While I don’t think that’s the case for “Moon Knight”, as both issues sold out completely at my shop, it could be the type of thing that is happening at a retailer level.
I emphasize could, because while I think it may be happening situationally, the fact is sales haven’t dropped that much, and I think we’d have felt it by now if this was going to be such a significant factor. It does underline that the way comics are ordered creates a place where it’s hard to predict sales data and really trend the way the industry is headed, but that’s another story for another time.
So Where the Bleeding is Coming From?
To that, I say “nowhere.”
Well, there is a little bleeding, but for the vast majority of the industry, things are still rosy, and most of the downturn is a product of bad timing as much as anything.
Sure, there is a lot of bleeding in the sense that sales are down over the past few months, but a lot of the aforementioned doom and gloom stems from two levels of statistics, as from Q1 2014 to Q4 2013 sales were down a stunning 13.45%, while in Q1 2014 they were down 4.4% from Q1 2013. Those are shocking drops, but ones that – in my mind – are easily explained and not indicative of a change in overall market trend.
For the Q1 to Q4 part, yeah, 13.45% was a HUGE drop. A scary drop even. But here is where I bring back that quote from Comichron’s John Jackson Miller where he described the fourth quarter of 2013 as the “best quarter of the Diamond Exclusive Era.” After the biggest month or quarter or anything, it’s going to be hugely difficult to maintain or increase on that level. More than likely, you’ll see regression to the mean, and sales normalizing after a rather vaunted period.
Plus, comparing the fourth quarter to the following first quarter in any market is always a difficult one to make. It’s period where you’ll see decreases in sales, whether you’re talking movies or video games or comics, thanks to the holiday season passing and people simply having less available funds to spend. Q1 is traditionally as wintry as its weather.

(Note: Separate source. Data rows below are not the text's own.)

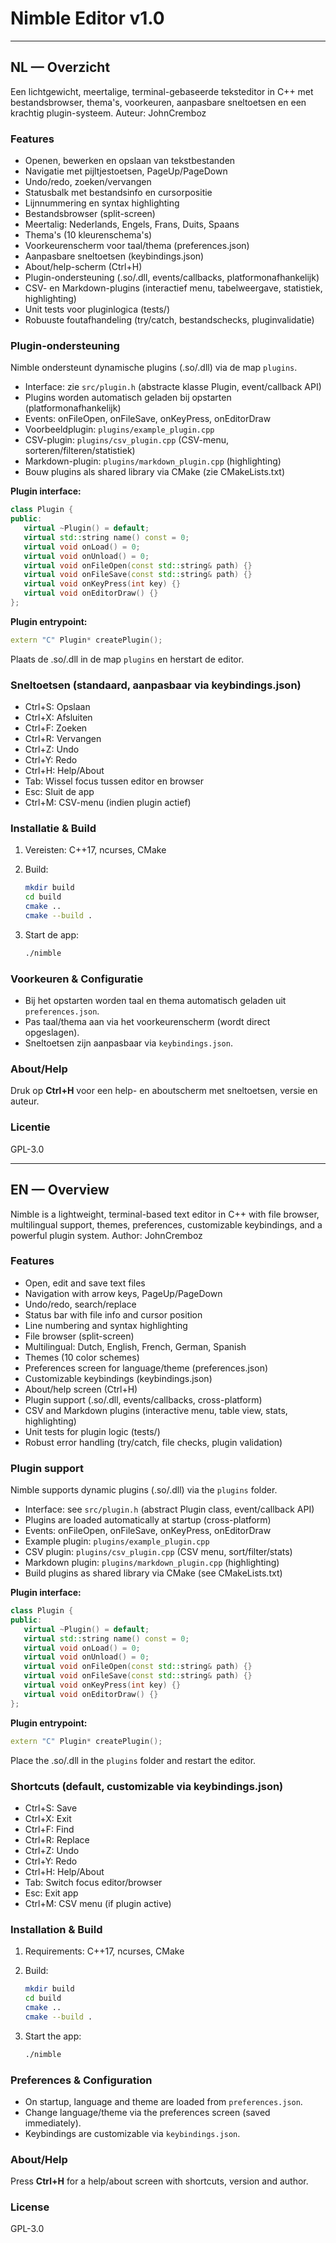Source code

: # Nimble Editor v1.0

---

## NL — Overzicht

Een lichtgewicht, meertalige, terminal-gebaseerde teksteditor in C++ met bestandsbrowser, thema's, voorkeuren, aanpasbare sneltoetsen en een krachtig plugin-systeem.
Auteur: JohnCremboz

### Features

- Openen, bewerken en opslaan van tekstbestanden
- Navigatie met pijltjestoetsen, PageUp/PageDown
- Undo/redo, zoeken/vervangen
- Statusbalk met bestandsinfo en cursorpositie
- Lijnnummering en syntax highlighting
- Bestandsbrowser (split-screen)
- Meertalig: Nederlands, Engels, Frans, Duits, Spaans
- Thema's (10 kleurenschema's)
- Voorkeurenscherm voor taal/thema (preferences.json)
- Aanpasbare sneltoetsen (keybindings.json)
- About/help-scherm (Ctrl+H)
- Plugin-ondersteuning (.so/.dll, events/callbacks, platformonafhankelijk)
- CSV- en Markdown-plugins (interactief menu, tabelweergave, statistiek, highlighting)
- Unit tests voor pluginlogica (tests/)
- Robuuste foutafhandeling (try/catch, bestandschecks, pluginvalidatie)

### Plugin-ondersteuning

Nimble ondersteunt dynamische plugins (.so/.dll) via de map `plugins`.

- Interface: zie `src/plugin.h` (abstracte klasse Plugin, event/callback API)
- Plugins worden automatisch geladen bij opstarten (platformonafhankelijk)
- Events: onFileOpen, onFileSave, onKeyPress, onEditorDraw
- Voorbeeldplugin: `plugins/example_plugin.cpp`
- CSV-plugin: `plugins/csv_plugin.cpp` (CSV-menu, sorteren/filteren/statistiek)
- Markdown-plugin: `plugins/markdown_plugin.cpp` (highlighting)
- Bouw plugins als shared library via CMake (zie CMakeLists.txt)

**Plugin interface:**

```cpp
class Plugin {
public:
   virtual ~Plugin() = default;
   virtual std::string name() const = 0;
   virtual void onLoad() = 0;
   virtual void onUnload() = 0;
   virtual void onFileOpen(const std::string& path) {}
   virtual void onFileSave(const std::string& path) {}
   virtual void onKeyPress(int key) {}
   virtual void onEditorDraw() {}
};
```

**Plugin entrypoint:**

```cpp
extern "C" Plugin* createPlugin();
```

Plaats de .so/.dll in de map `plugins` en herstart de editor.

### Sneltoetsen (standaard, aanpasbaar via keybindings.json)

- Ctrl+S: Opslaan
- Ctrl+X: Afsluiten
- Ctrl+F: Zoeken
- Ctrl+R: Vervangen
- Ctrl+Z: Undo
- Ctrl+Y: Redo
- Ctrl+H: Help/About
- Tab: Wissel focus tussen editor en browser
- Esc: Sluit de app
- Ctrl+M: CSV-menu (indien plugin actief)

### Installatie & Build

1. Vereisten: C++17, ncurses, CMake
2. Build:

   ```sh
   mkdir build
   cd build
   cmake ..
   cmake --build .
   ```

3. Start de app:

   ```sh
   ./nimble
   ```

### Voorkeuren & Configuratie

- Bij het opstarten worden taal en thema automatisch geladen uit `preferences.json`.
- Pas taal/thema aan via het voorkeurenscherm (wordt direct opgeslagen).
- Sneltoetsen zijn aanpasbaar via `keybindings.json`.

### About/Help

Druk op **Ctrl+H** voor een help- en aboutscherm met sneltoetsen, versie en auteur.

### Licentie
GPL-3.0

---

## EN — Overview

Nimble is a lightweight, terminal-based text editor in C++ with file browser, multilingual support, themes, preferences, customizable keybindings, and a powerful plugin system.
Author: JohnCremboz

### Features

- Open, edit and save text files
- Navigation with arrow keys, PageUp/PageDown
- Undo/redo, search/replace
- Status bar with file info and cursor position
- Line numbering and syntax highlighting
- File browser (split-screen)
- Multilingual: Dutch, English, French, German, Spanish
- Themes (10 color schemes)
- Preferences screen for language/theme (preferences.json)
- Customizable keybindings (keybindings.json)
- About/help screen (Ctrl+H)
- Plugin support (.so/.dll, events/callbacks, cross-platform)
- CSV and Markdown plugins (interactive menu, table view, stats, highlighting)
- Unit tests for plugin logic (tests/)
- Robust error handling (try/catch, file checks, plugin validation)

### Plugin support

Nimble supports dynamic plugins (.so/.dll) via the `plugins` folder.

- Interface: see `src/plugin.h` (abstract Plugin class, event/callback API)
- Plugins are loaded automatically at startup (cross-platform)
- Events: onFileOpen, onFileSave, onKeyPress, onEditorDraw
- Example plugin: `plugins/example_plugin.cpp`
- CSV plugin: `plugins/csv_plugin.cpp` (CSV menu, sort/filter/stats)
- Markdown plugin: `plugins/markdown_plugin.cpp` (highlighting)
- Build plugins as shared library via CMake (see CMakeLists.txt)

**Plugin interface:**

```cpp
class Plugin {
public:
   virtual ~Plugin() = default;
   virtual std::string name() const = 0;
   virtual void onLoad() = 0;
   virtual void onUnload() = 0;
   virtual void onFileOpen(const std::string& path) {}
   virtual void onFileSave(const std::string& path) {}
   virtual void onKeyPress(int key) {}
   virtual void onEditorDraw() {}
};
```

**Plugin entrypoint:**

```cpp
extern "C" Plugin* createPlugin();
```

Place the .so/.dll in the `plugins` folder and restart the editor.

### Shortcuts (default, customizable via keybindings.json)

- Ctrl+S: Save
- Ctrl+X: Exit
- Ctrl+F: Find
- Ctrl+R: Replace
- Ctrl+Z: Undo
- Ctrl+Y: Redo
- Ctrl+H: Help/About
- Tab: Switch focus editor/browser
- Esc: Exit app
- Ctrl+M: CSV menu (if plugin active)

### Installation & Build

1. Requirements: C++17, ncurses, CMake
2. Build:

   ```sh
   mkdir build
   cd build
   cmake ..
   cmake --build .
   ```

3. Start the app:

   ```sh
   ./nimble
   ```

### Preferences & Configuration

- On startup, language and theme are loaded from `preferences.json`.
- Change language/theme via the preferences screen (saved immediately).
- Keybindings are customizable via `keybindings.json`.

### About/Help

Press **Ctrl+H** for a help/about screen with shortcuts, version and author.

### License
GPL-3.0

That’s a Dream Team of Marvel and DC first quarter launches, at least in terms of guaranteeing high orders, and something that there was no way the first quarter this year could ever hang with even factoring in “All-New Marvel Now!” and “Forever Evil”.
In fact, while there was a decrease of 4.4% year-to-year in Q1, when you compare only the top ten’s of February 2013 and 2014, there was a staggering drop of 38.22%. I hate to call something like this a product of bad timing, but in a lot of ways, that’s what it was.
But I said there was a little bleeding. Where is that coming from? Well, let’s look at this little thing:
What I have graphed above is the market share in percentage of dollars the five biggest publishers have earned over the past six months. What you see is Marvel and Image jumping, IDW and Dark Horse staying steady…and DC steadily dropping for an overall decrease of 5.08%.
What does that mean?
Well, it could just be market fluctuation. Ultimately, the whole industry is down – which is where the concern came from – so what does the decrease in one publisher’s sales mean as a portion of a decreasing whole? A lot, actually.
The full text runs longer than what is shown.